This, my dear, is living in poverty mentality. And many people across the creative industries are guilty of this, know it or not.

I often advise art consultants to charge a fee for initial consultation site visits (who might otherwise charge nothing). The point is not the money itself, but the resulting art sales, framing, installation, delivery and project management.

The simple rationale to charging for site visits applies to creative practices on a broad scale.

On a subconscious level, the potential client assigns value to your time and expertise. In the example, if you instead offered such consultations for free, they wouldn’t think your time (or more significantly, specialist knowledge) was valuable enough to charge. It’s not just an hour or two of your time they are receiving; they are getting months and years of knowledge that you have accumulated, neatly tailored to the specific collector’s needs.
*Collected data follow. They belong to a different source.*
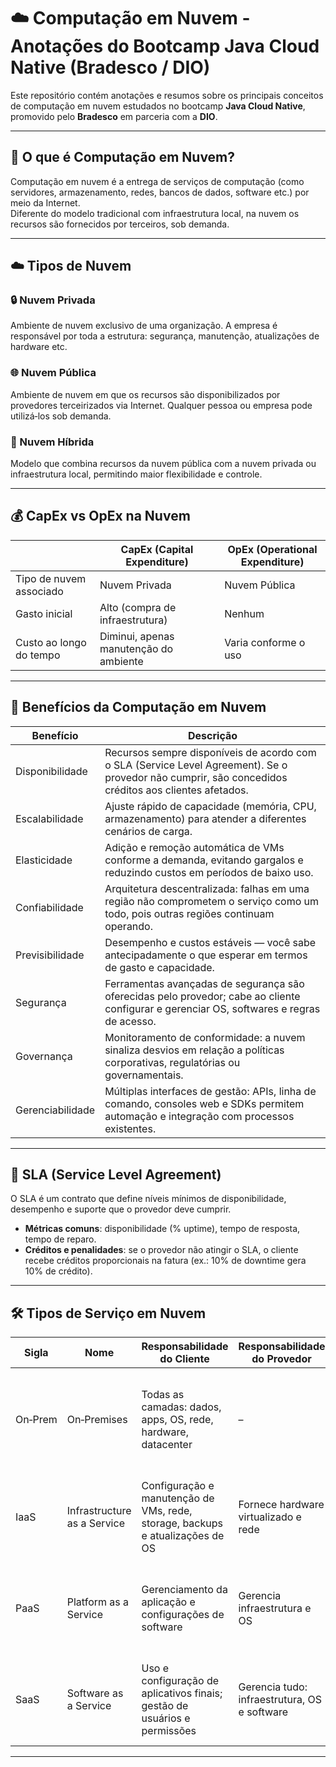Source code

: # ☁️ Computação em Nuvem - Anotações do Bootcamp Java Cloud Native (Bradesco / DIO)

Este repositório contém anotações e resumos sobre os principais conceitos de computação em nuvem estudados no bootcamp **Java Cloud Native**, promovido pelo **Bradesco** em parceria com a **DIO**.

---

## 📘 O que é Computação em Nuvem?

Computação em nuvem é a entrega de serviços de computação (como servidores, armazenamento, redes, bancos de dados, software etc.) por meio da Internet.  
Diferente do modelo tradicional com infraestrutura local, na nuvem os recursos são fornecidos por terceiros, sob demanda.

---

## ☁️ Tipos de Nuvem

### 🔒 Nuvem Privada  
Ambiente de nuvem exclusivo de uma organização. A empresa é responsável por toda a estrutura: segurança, manutenção, atualizações de hardware etc.

### 🌐 Nuvem Pública  
Ambiente de nuvem em que os recursos são disponibilizados por provedores terceirizados via Internet. Qualquer pessoa ou empresa pode utilizá‑los sob demanda.

### 🔁 Nuvem Híbrida  
Modelo que combina recursos da nuvem pública com a nuvem privada ou infraestrutura local, permitindo maior flexibilidade e controle.

---

## 💰 CapEx vs OpEx na Nuvem

|                             | CapEx (Capital Expenditure)                  | OpEx (Operational Expenditure)               |
|-----------------------------|----------------------------------------------|----------------------------------------------|
| Tipo de nuvem associado     | Nuvem Privada                                | Nuvem Pública                                |
| Gasto inicial               | Alto (compra de infraestrutura)              | Nenhum                                       |
| Custo ao longo do tempo     | Diminui, apenas manutenção do ambiente       | Varia conforme o uso                         |

---

## 🌟 Benefícios da Computação em Nuvem

| Benefício           | Descrição                                                                                                                                                  |
|---------------------|-------------------------------------------------------------------------------------------------------------------------------------------------------------|
| Disponibilidade      | Recursos sempre disponíveis de acordo com o SLA (Service Level Agreement). Se o provedor não cumprir, são concedidos créditos aos clientes afetados.        |
| Escalabilidade       | Ajuste rápido de capacidade (memória, CPU, armazenamento) para atender a diferentes cenários de carga.                                                       |
| Elasticidade         | Adição e remoção automática de VMs conforme a demanda, evitando gargalos e reduzindo custos em períodos de baixo uso.                                        |
| Confiabilidade       | Arquitetura descentralizada: falhas em uma região não comprometem o serviço como um todo, pois outras regiões continuam operando.                             |
| Previsibilidade      | Desempenho e custos estáveis — você sabe antecipadamente o que esperar em termos de gasto e capacidade.                                                       |
| Segurança            | Ferramentas avançadas de segurança são oferecidas pelo provedor; cabe ao cliente configurar e gerenciar OS, softwares e regras de acesso.                   |
| Governança           | Monitoramento de conformidade: a nuvem sinaliza desvios em relação a políticas corporativas, regulatórias ou governamentais.                                   |
| Gerenciabilidade     | Múltiplas interfaces de gestão: APIs, linha de comando, consoles web e SDKs permitem automação e integração com processos existentes.                         |

---

## 📜 SLA (Service Level Agreement)

O SLA é um contrato que define níveis mínimos de disponibilidade, desempenho e suporte que o provedor deve cumprir.  
- **Métricas comuns**: disponibilidade (% uptime), tempo de resposta, tempo de reparo.  
- **Créditos e penalidades**: se o provedor não atingir o SLA, o cliente recebe créditos proporcionais na fatura (ex.: 10% de downtime gera 10% de crédito).  

---

## 🛠️ Tipos de Serviço em Nuvem

| Sigla     | Nome                            | Responsabilidade do Cliente                                                | Responsabilidade do Provedor                   | Custo Relativo | Quando usar                                                                                       |
|-----------|---------------------------------|----------------------------------------------------------------------------|------------------------------------------------|----------------|---------------------------------------------------------------------------------------------------|
| On‑Prem   | On‑Premises                     | Todas as camadas: dados, apps, OS, rede, hardware, datacenter               | –                                              | Alto           | Quando você precisa de controle total sobre infraestrutura física e políticas de segurança locais |
| IaaS      | Infrastructure as a Service     | Configuração e manutenção de VMs, rede, storage, backups e atualizações de OS | Fornece hardware virtualizado e rede            | Alto           | Controle sobre o sistema operacional e ambiente de execução, sem gerenciar hardware físico       |
| PaaS      | Platform as a Service           | Gerenciamento da aplicação e configurações de software                       | Gerencia infraestrutura e OS                    | Médio          | Focar no desenvolvimento e deployment de apps, sem se preocupar com infraestrutura subjacente    |
| SaaS      | Software as a Service           | Uso e configuração de aplicativos finais; gestão de usuários e permissões     | Gerencia tudo: infraestrutura, OS e software    | Baixo          | Aplicação pronta para uso, sem qualquer gestão de infraestrutura, SO ou instalação de software   |


---
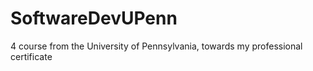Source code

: # SoftwareDevUPenn
4 course from the University of Pennsylvania, towards my professional certificate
You can significantly shift clients’ thinking and plans during such one-off site visits, regardless of whether or not they hire you as the consultant for the entire job.

Even if you start by charging nominal fees (increasing over time), getting something for it will make you feel happy to invest the time during your busy week. In my own days as an art consultant, I was elated when I started charging a fee for such initial consultations. I didn’t hold a grudge to be spending valuable time and furthermore, was confident that the client was serious. If they weren’t really going to proceed with hiring a consultant, they would not have paid for the meeting in the first place.

It is astounding to experience the substantial increase in closing sales and projects (most often on the spot) once you start taking your own time seriously.  

In a wider sense, the poverty mentality impacts upon the way you price individual works of art, bespoke commissions, your hourly rate, talks that you are giving and more. It’s important that you become aware of this temptation, recognise it and act upon it.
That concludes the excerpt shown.